Laurence Hughes will join the Free Press as associate director of publicity, reporting to Carisa Hays, starting February 7. He takes over from Nicole Kalian Abbott, who is joining pr firm JCPR based in New Jersey, where she will be starting a book division as of February 1.
At Random House Publisher Services, 20-year company veteran Chuck Errig has been promoted to vp, imprint sales director, and Lane Jantzen moves up to vp, sales director.
Jürgen Snoeren has been promoted to operations digital manager at Meulenhoff Boekeri publishing group in Holland. Hajnalka Bata has been appointed publisher, fantasy and young adult fiction at Boekerij, where she has worked as a commissioning editor at since 2009.

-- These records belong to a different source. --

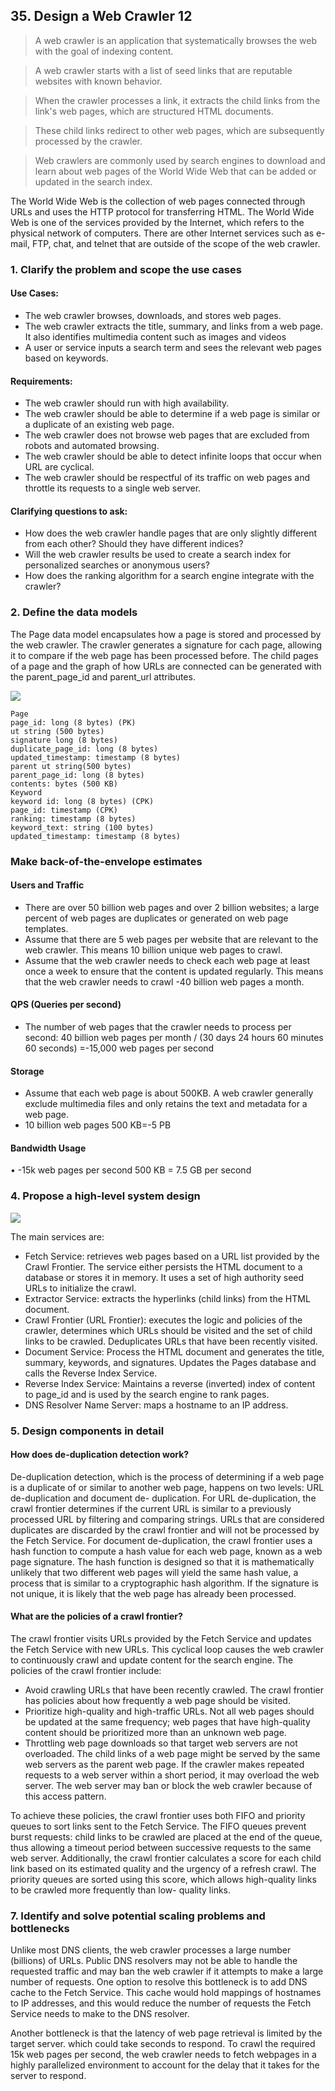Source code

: ## 35. Design a Web Crawler 12
> A web crawler is an application that systematically browses the web with the goal of indexing
> content.

> A web crawler starts with a list of seed links that are reputable websites with known
> behavior.

> When the crawler processes a link, it extracts the child links from the link's
> web pages, which are structured HTML documents.

> These child links redirect to other web pages, which are subsequently processed by the crawler.

> Web crawlers are commonly used by search engines to download and learn about web pages
> of the World Wide Web that can be added or updated in the search index.

The World Wide Web is the collection of web pages connected through URLs and uses the HTTP protocol for
transferring HTML. The World Wide Web is one of the services provided by the Internet,
which refers to the physical network of computers. There are other Internet services such as
e-mail, FTP, chat, and telnet that are outside of the scope of the web crawler.

### 1. Clarify the problem and scope the use cases
#### Use Cases:

* The web crawler browses, downloads, and stores web pages.
* The web crawler extracts the title, summary, and links from a web page. It also
  identifies multimedia content such as images and videos
* A user or service inputs a search term and sees the relevant web pages based on
  keywords.

#### Requirements:

* The web crawler should run with high availability.
* The web crawler should be able to determine if a web page is similar or a duplicate of
  an existing web page.
* The web crawler does not browse web pages that are excluded from robots and
  automated browsing.
* The web crawler should be able to detect infinite loops that occur when URL are
  cyclical.
* The web crawler should be respectful of its traffic on web pages and throttle its
  requests to a single web server.

#### Clarifying questions to ask:

* How does the web crawler handle pages that are only slightly different from each
other? Should they have different indices?
* Will the web crawler results be used to create a search index for personalized searches
or anonymous users?
* How does the ranking algorithm for a search engine integrate with the crawler?

### 2. Define the data models

The Page data model encapsulates how a page is stored and processed by the web crawler.
The crawler generates a signature for cach page, allowing it to compare if the web page has
been processed before. The child pages of a page and the graph of how URLs are connected
can be generated with the parent_page_id and parent_url attributes.

![](imgs/0099.jpg)

```
Page
page_id: long (8 bytes) (PK)
ut string (500 bytes)
signature long (8 bytes)
duplicate_page_id: long (8 bytes)
updated_timestamp: timestamp (8 bytes)
parent ut string(500 bytes)
parent_page_id: long (8 bytes)
contents: bytes (500 KB)
Keyword
keyword id: long (8 bytes) (CPK)
page_id: timestamp (CPK)
ranking: timestamp (8 bytes)
keyword_text: string (100 bytes)
updated_timestamp: timestamp (8 bytes)
```

### Make back-of-the-envelope estimates

#### Users and Traffic
* There are over 50 billion web pages and over 2 billion websites; a large percent of web
  pages are duplicates or generated on web page templates.
* Assume that there are 5 web pages per website that are relevant to the web crawler.
  This means 10 billion unique web pages to crawl.
* Assume that the web crawler needs to check each web page at least once a week to
  ensure that the content is updated regularly. This means that the web crawler needs to
  crawl -40 billion web pages a month.

#### QPS (Queries per second)
* The number of web pages that the crawler needs to process per second:
40 billion web pages per month / (30 days 24 hours 60 minutes 60 seconds)
=-15,000 web pages per second

#### Storage
* Assume that each web page is about 500KB. A web crawler generally exclude
multimedia files and only retains the text and metadata for a web page.
* 10 billion web pages 500 KB=-5 PB

#### Bandwidth Usage
• -15k web pages per second 500 KB = 7.5 GB per second

### 4. Propose a high-level system design

![](imgs/0100.jpg)

The main services are:

* Fetch Service: retrieves web pages based on a URL list provided by the Crawl Frontier.
  The service either persists the HTML document to a database or stores it in memory.
  It uses a set of high authority seed URLs to initialize the crawl.
* Extractor Service: extracts the hyperlinks (child links) from the HTML document.
* Crawl Frontier (URL Frontier): executes the logic and policies of the crawler,
  determines which URLs should be visited and the set of child links to be crawled.
  Deduplicates URLs that have been recently visited.
* Document Service: Process the HTML document and generates the title, summary,
  keywords, and signatures. Updates the Pages database and calls the Reverse Index
  Service.
* Reverse Index Service: Maintains a reverse (inverted) index of content to page_id
  and is used by the search engine to rank pages.
* DNS Resolver Name Server: maps a hostname to an IP address.

### 5. Design components in detail
#### How does de-duplication detection work?

De-duplication detection, which is the process of determining if a web page is a duplicate of
or similar to another web page, happens on two levels: URL de-duplication and document de-
duplication. For URL de-duplication, the crawl frontier determines if the current URL is
similar to a previously processed URL by filtering and comparing strings. URLs that are
considered duplicates are discarded by the crawl frontier and will not be processed by the Fetch
Service. For document de-duplication, the crawl frontier uses a hash function to compute a
hash value for each web page, known as a web page signature. The hash function is designed
so that it is mathematically unlikely that two different web pages will yield the same hash value,
a process that is similar to a cryptographic hash algorithm. If the signature is not unique, it is
likely that the web page has already been processed.

#### What are the policies of a crawl frontier?

The crawl frontier visits URLs provided by the Fetch Service and updates the Fetch Service
with new URLs. This cyclical loop causes the web crawler to continuously crawl and update
content for the search engine. The policies of the crawl frontier include:

* Avoid crawling URLs that have been recently crawled. The crawl frontier has policies
  about how frequently a web page should be visited.
* Prioritize high-quality and high-traffic URLs. Not all web pages should be updated at
  the same frequency; web pages that have high-quality content should be prioritized
  more than an unknown web page.
* Throttling web page downloads so that target web servers are not overloaded. The
  child links of a web page might be served by the same web servers as the parent web
  page. If the crawler makes repeated requests to a web server within a short period, it
  may overload the web server. The web server may ban or block the web crawler because of this 
  access pattern.
  
To achieve these policies, the crawl frontier uses both FIFO and priority queues to sort links
sent to the Fetch Service. The FIFO queues prevent burst requests: child links to be crawled
are placed at the end of the queue, thus allowing a timeout period between successive requests
to the same web server. Additionally, the crawl frontier calculates a score for each child link
based on its estimated quality and the urgency of a refresh crawl. The priority queues are sorted
using this score, which allows high-quality links to be crawled more frequently than low-
quality links.

### 7. Identify and solve potential scaling problems and bottlenecks
Unlike most DNS clients, the web crawler processes a large number (billions) of URLs. Public
DNS resolvers may not be able to handle the requested traffic and may ban the web crawler if
it attempts to make a large number of requests. One option to resolve this bottleneck is to add
DNS cache to the Fetch Service. This cache would hold mappings of hostnames to IP
addresses, and this would reduce the number of requests the Fetch Service needs to make to
the DNS resolver.

Another bottleneck is that the latency of web page retrieval is limited by the target server.
which could take seconds to respond. To crawl the required 15k web pages per second, the
web crawler needs to fetch webpages in a highly parallelized environment to account for the
delay that it takes for the server to respond.

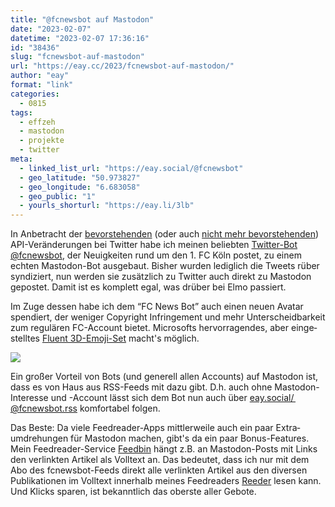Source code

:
 ```yaml
---
title: "@fcnewsbot auf Mastodon"
date: "2023-02-07"
datetime: "2023-02-07 17:36:16"
id: "38436"
slug: "fcnewsbot-auf-mastodon"
url: "https://eay.cc/2023/fcnewsbot-auf-mastodon/"
author: "eay"
format: "link"
categories:
  - 0815
tags:
  - effzeh
  - mastodon
  - projekte
  - twitter
meta:
  - linked_list_url: "https://eay.social/@fcnewsbot"
  - geo_latitude: "50.973827"
  - geo_longitude: "6.683058"
  - geo_public: "1"
  - yourls_shorturl: "https://eay.li/3lb"
---
```


In Anbetracht der [bevorstehenden](https://eay.cc/2023/twitter-api-wird-kostenpflichtig/) (oder auch [nicht mehr bevorstehenden](https://stadt-bremerhaven.de/twitter-api-bots-mit-guten-inhalten-sollen-sie-doch-weiter-kostenlos-nutzen/)) API-Veränderungen bei Twitter habe ich meinen beliebten [Twitter-Bot @fcnewsbot](https://twitter.com/fcnewsbot), der Neuigkeiten rund um den 1. FC Köln postet, zu einem echten Mastodon-Bot ausgebaut. Bisher wurden lediglich die Tweets rüber syndiziert, nun werden sie zusätzlich zu Twitter auch direkt zu Mastodon gepostet. Damit ist es komplett egal, was drüber bei Elmo passiert.

Im Zuge dessen habe ich dem “FC News Bot” auch einen neuen Avatar spendiert, der weniger Copyright Infringement und mehr Unterscheidbarkeit zum regulären FC-Account bietet. Microsofts hervorragendes, aber einge­stelltes [Fluent 3D-Emoji-Set](https://github.com/microsoft/fluentui-emoji) macht's möglich.

![](https://eay.cc/uploads/2023/fcnewsbot-avatar.png)

Ein großer Vorteil von Bots (und generell allen Accounts) auf Mastodon ist, dass es von Haus aus RSS-Feeds mit dazu gibt. D.h. auch ohne Mastodon-Interesse und -Account lässt sich dem Bot nun auch über [eay.social/ @fcnewsbot.rss](https://eay.social/@fcnewsbot.rss) komfortabel folgen.

Das Beste: Da viele Feedreader-Apps mittlerweile auch ein paar Extra­umdrehungen für Mastodon machen, gibt's da ein paar Bonus-Features. Mein Feedreader-Service [Feedbin](https://feedbin.com/) hängt z.B. an Mastodon-Posts mit Links den verlinkten Artikel als Volltext an. Das bedeutet, dass ich nur mit dem Abo des fcnewsbot-Feeds direkt alle verlinkten Artikel aus den diversen Publikationen im Volltext innerhalb meines Feedreaders [Reeder](https://reederapp.com/) lesen kann. Und Klicks sparen, ist bekanntlich das oberste aller Gebote.

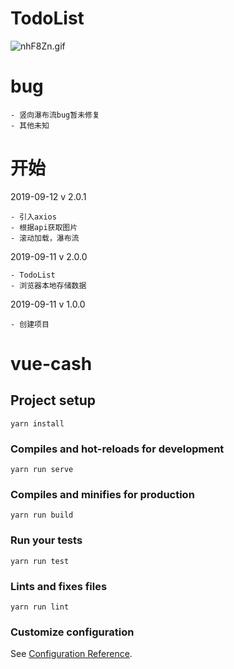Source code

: # TodoList
![nhF8Zn.gif](https://s2.ax1x.com/2019/09/16/nhF8Zn.gif)

# bug

    - 竖向瀑布流bug暂未修复
    - 其他未知
    
# 开始

2019-09-12 v 2.0.1

    - 引入axios
    - 根据api获取图片
    - 滚动加载，瀑布流
    
2019-09-11 v 2.0.0

    - TodoList
    - 浏览器本地存储数据

2019-09-11 v 1.0.0

    - 创建项目

# vue-cash

## Project setup
```
yarn install
```

### Compiles and hot-reloads for development
```
yarn run serve
```

### Compiles and minifies for production
```
yarn run build
```

### Run your tests
```
yarn run test
```

### Lints and fixes files
```
yarn run lint
```

### Customize configuration
See [Configuration Reference](https://cli.vuejs.org/config/).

Publisher of D&M’s Greystone Books Rob Sanders will take on the additional role of publisher of the company’s New Society Publishers as of March 1. Founders Chris and Judith Plant will “remain active on the editorial acquisition team.”
Samantha Haywood is returning to Toronto this summer after five years in Amsterdam, where she will continue to work for Transatlantic Literary Agency. (Her husband, Pieter Swinkels has left his post as publisher of Cargo and associate publisher of De Bezige Bij to work as director of publisher and industry relations EU for Kobo.)
Nobel laureate from 1992 Derek Walcott, 81, won the T.S. Eliot Prize for Poetry for his 2010 collection, White Egrets.
Colleagues and friends of publishing veteran, longtime
agent, and foreign rights specialist Bobbe Siegel, 89, note with sadness that she died in mid-December, though it was not previously reported to us.